The definition of blended learning seems to vary depending on what the vendor is trying to sell you, but Bryan Chapman, host of Training magazine's OnlineLearning Conference and chief learning strategist at Chapman Alliance LLC., says having a substantive blended curriculum means not just having different modalities of delivery, but designing your training to optimize each of those modalities.
At IBM, the learning team decided its employees were spending too much time in the classroom, and that class time is best reserved for mastering higher cognitive skills. Facts and concepts could just as effectively be taught online. They decided the classroom was an opportunity to meet, collaborate, and "do something really special," said Chapman, speaking in a general session of the conference, which runs today and tomorrow at the Digital Sandbox in New York City. Moving the factual portion of their coursework online freed up class time for more valuable uses.

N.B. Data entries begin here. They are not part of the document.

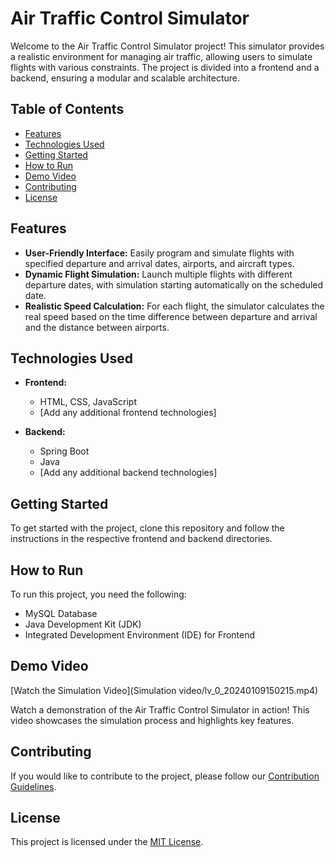 # Air Traffic Control Simulator

Welcome to the Air Traffic Control Simulator project! This simulator provides a realistic environment for managing air traffic, allowing users to simulate flights with various constraints. The project is divided into a frontend and a backend, ensuring a modular and scalable architecture.

## Table of Contents
- [Features](#features)
- [Technologies Used](#technologies-used)
- [Getting Started](#getting-started)
- [How to Run](#how-to-run)
- [Demo Video](#demo-video)
- [Contributing](#contributing)
- [License](#license)

## Features
- **User-Friendly Interface:** Easily program and simulate flights with specified departure and arrival dates, airports, and aircraft types.
- **Dynamic Flight Simulation:** Launch multiple flights with different departure dates, with simulation starting automatically on the scheduled date.
- **Realistic Speed Calculation:** For each flight, the simulator calculates the real speed based on the time difference between departure and arrival and the distance between airports.

## Technologies Used
- **Frontend:**
  - HTML, CSS, JavaScript
  - [Add any additional frontend technologies]

- **Backend:**
  - Spring Boot
  - Java
  - [Add any additional backend technologies]

## Getting Started
To get started with the project, clone this repository and follow the instructions in the respective frontend and backend directories.

## How to Run
To run this project, you need the following:
- MySQL Database
- Java Development Kit (JDK)
- Integrated Development Environment (IDE) for Frontend

## Demo Video
[Watch the Simulation Video](Simulation video/lv_0_20240109150215.mp4)

Watch a demonstration of the Air Traffic Control Simulator in action! This video showcases the simulation process and highlights key features.

## Contributing
If you would like to contribute to the project, please follow our [Contribution Guidelines](CONTRIBUTING.md).

## License
This project is licensed under the [MIT License](LICENSE.md).

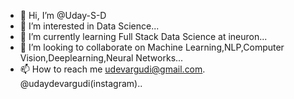 - 👋 Hi, I’m @Uday-S-D
- 👀 I’m interested in Data Science...
- 🌱 I’m currently learning Full Stack Data Science at ineuron...
- 💞️ I’m looking to collaborate on Machine Learning,NLP,Computer Vision,Deeplearning,Neural Networks...
- 📫 How to reach me udevargudi@gmail.com. @udaydevargudi(instagram)..

<!---
Uday-S-D/Uday-S-D is a ✨ special ✨ repository because its `README.md` (this file) appears on your GitHub profile.
You can click the Preview link to take a look at your changes.
--->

The question, of course, is whether people are capable of learning independently. One participant asked Chapman how organizations can help employees become better independent learners. "The content has to be relevant," he said, pointing out that, in addition to creating an incentive to learn via the relevancy, trainers need to develop a program structure online that works for their audience. He said Generation X and Y workers, in particular, just need this kind of support to set them on their way. "The younger generation likes to be independent in learning," he said. "We just need to give them the structure."
Beyond relevancy, it's essential that e-learning weave into the online components offline practice such as homework assignments and simulations. Those simulations, by the way, Chapman pointed out, don't have to be done online. For some companies, simulations mean emergency drills or on-the-job (OJT) training. He advised attendees to make use of their learning management system's (LMS) OJT capability, which tracks the amount of time your employees practice the skills they learned online on behalf of your company and your customers.
Whatever you do, "do" something, Chapman emphasized. "Don't under-estimate the power of "do," he said.
Another key to e-learning that will work for your executives (and learners and customers, too) is benchmarking it according to the performance of employees rather than evaluations of how much workers liked the program, or even how well they did on assessments. The bottom line is it worked if it helps your workforce do their jobs better.
At SAP, which saw success giving its learners offline homework to do, an approximately 40-hour program was whittled down by about half, after optimizing online learning.
Ameriprise Financial, which embeds "war stories" from experts in the field into e-learning via pre-recorded WebEx mini-seminars, saw significant cost savings without sacrificing course effectiveness. Before optimizing e-learning to conduct training, it's programming cost $4.1 million; after the company's blended learning revamp, that cost decreased to $1.3 million.
The best part? Ameriprise's programming boasts a 95 percent pass rate, which is higher than the pass rate it logged prior to implementing blended learning methodologies.